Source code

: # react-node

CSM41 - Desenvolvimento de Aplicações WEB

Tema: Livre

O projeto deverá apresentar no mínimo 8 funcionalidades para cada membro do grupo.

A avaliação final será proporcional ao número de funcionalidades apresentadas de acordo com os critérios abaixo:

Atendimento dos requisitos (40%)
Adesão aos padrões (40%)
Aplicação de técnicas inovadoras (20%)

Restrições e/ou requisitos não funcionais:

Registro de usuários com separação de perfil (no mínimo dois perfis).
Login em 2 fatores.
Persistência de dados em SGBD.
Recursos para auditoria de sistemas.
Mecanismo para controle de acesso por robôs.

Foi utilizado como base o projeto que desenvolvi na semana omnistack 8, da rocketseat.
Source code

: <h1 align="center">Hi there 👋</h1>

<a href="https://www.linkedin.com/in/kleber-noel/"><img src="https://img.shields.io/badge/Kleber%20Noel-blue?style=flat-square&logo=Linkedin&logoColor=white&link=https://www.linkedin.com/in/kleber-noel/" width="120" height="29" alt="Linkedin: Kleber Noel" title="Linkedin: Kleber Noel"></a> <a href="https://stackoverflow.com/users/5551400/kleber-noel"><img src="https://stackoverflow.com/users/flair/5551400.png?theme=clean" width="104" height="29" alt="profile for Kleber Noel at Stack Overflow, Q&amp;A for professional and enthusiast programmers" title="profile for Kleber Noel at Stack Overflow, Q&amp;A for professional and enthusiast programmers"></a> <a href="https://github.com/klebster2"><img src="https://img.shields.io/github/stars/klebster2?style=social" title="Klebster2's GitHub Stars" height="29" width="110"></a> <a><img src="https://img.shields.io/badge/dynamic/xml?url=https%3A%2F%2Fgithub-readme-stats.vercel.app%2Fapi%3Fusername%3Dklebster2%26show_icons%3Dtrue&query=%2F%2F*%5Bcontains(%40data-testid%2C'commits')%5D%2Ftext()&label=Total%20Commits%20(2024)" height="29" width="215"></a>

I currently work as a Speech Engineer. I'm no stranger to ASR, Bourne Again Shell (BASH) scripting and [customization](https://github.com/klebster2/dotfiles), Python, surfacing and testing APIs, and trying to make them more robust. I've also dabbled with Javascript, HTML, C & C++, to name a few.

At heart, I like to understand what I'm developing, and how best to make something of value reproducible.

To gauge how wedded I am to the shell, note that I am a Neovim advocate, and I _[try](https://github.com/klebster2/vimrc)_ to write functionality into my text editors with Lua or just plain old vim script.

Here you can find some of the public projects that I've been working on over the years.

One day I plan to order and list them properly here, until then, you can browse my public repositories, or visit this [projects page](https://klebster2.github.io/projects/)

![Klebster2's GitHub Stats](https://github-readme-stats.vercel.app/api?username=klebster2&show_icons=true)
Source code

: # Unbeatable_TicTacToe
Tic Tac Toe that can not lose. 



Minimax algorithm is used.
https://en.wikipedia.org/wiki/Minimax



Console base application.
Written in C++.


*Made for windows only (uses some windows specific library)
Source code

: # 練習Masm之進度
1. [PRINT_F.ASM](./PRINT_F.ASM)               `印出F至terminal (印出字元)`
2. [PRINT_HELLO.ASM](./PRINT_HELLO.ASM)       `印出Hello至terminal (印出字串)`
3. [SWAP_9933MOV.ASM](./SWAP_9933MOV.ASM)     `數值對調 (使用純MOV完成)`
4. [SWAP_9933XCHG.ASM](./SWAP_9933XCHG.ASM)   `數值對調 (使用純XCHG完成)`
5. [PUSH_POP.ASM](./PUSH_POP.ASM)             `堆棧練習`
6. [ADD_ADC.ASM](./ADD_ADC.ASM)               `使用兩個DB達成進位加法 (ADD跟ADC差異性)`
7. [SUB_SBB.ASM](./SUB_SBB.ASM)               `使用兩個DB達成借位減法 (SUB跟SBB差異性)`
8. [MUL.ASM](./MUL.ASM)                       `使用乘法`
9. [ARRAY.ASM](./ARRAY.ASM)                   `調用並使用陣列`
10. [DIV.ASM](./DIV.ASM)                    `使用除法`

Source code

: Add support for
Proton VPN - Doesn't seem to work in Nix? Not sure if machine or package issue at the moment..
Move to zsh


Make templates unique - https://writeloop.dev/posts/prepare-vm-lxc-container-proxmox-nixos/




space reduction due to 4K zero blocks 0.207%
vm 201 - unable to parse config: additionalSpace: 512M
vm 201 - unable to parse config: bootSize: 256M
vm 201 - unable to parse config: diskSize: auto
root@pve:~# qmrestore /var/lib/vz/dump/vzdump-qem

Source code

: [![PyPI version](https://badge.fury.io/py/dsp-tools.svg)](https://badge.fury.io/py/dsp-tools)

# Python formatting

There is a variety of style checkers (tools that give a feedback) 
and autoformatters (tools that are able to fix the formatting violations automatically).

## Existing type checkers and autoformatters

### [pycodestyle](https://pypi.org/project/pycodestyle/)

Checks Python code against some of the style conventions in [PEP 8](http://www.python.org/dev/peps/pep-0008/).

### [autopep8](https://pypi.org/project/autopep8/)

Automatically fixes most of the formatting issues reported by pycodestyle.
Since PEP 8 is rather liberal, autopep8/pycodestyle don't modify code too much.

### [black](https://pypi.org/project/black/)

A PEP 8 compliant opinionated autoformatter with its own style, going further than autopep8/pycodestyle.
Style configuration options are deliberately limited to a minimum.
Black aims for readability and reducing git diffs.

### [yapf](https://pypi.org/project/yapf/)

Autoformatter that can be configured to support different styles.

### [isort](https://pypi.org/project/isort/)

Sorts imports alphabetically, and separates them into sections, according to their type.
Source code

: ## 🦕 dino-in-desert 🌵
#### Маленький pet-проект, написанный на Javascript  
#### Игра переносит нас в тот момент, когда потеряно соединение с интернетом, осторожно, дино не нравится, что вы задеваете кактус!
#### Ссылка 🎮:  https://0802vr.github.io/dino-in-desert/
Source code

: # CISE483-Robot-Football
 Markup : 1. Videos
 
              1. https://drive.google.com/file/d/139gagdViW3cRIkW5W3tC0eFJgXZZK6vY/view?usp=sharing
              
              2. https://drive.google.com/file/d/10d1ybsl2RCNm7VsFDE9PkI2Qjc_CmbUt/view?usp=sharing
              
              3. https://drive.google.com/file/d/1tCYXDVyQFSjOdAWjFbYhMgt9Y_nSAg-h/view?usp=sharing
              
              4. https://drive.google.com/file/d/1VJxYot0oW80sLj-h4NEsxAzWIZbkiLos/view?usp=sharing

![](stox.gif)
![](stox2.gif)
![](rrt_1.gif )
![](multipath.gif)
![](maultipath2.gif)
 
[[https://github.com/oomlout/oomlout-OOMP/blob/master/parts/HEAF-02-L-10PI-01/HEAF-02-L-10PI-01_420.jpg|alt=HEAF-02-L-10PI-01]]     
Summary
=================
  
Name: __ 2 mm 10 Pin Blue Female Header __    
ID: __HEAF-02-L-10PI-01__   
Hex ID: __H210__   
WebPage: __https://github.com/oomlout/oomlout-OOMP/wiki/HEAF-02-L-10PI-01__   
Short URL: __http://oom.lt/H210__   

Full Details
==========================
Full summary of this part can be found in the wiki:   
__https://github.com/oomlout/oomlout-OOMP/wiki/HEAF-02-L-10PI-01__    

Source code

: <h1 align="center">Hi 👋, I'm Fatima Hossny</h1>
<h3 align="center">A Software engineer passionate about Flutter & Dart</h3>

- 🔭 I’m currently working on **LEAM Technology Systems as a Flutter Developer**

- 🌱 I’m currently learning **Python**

+--

TASK STATEMENT: In the listing above, count the lines where the string "base" occurs, then give that count and nothing else.

SOLUTION FOR THIS TASK: 2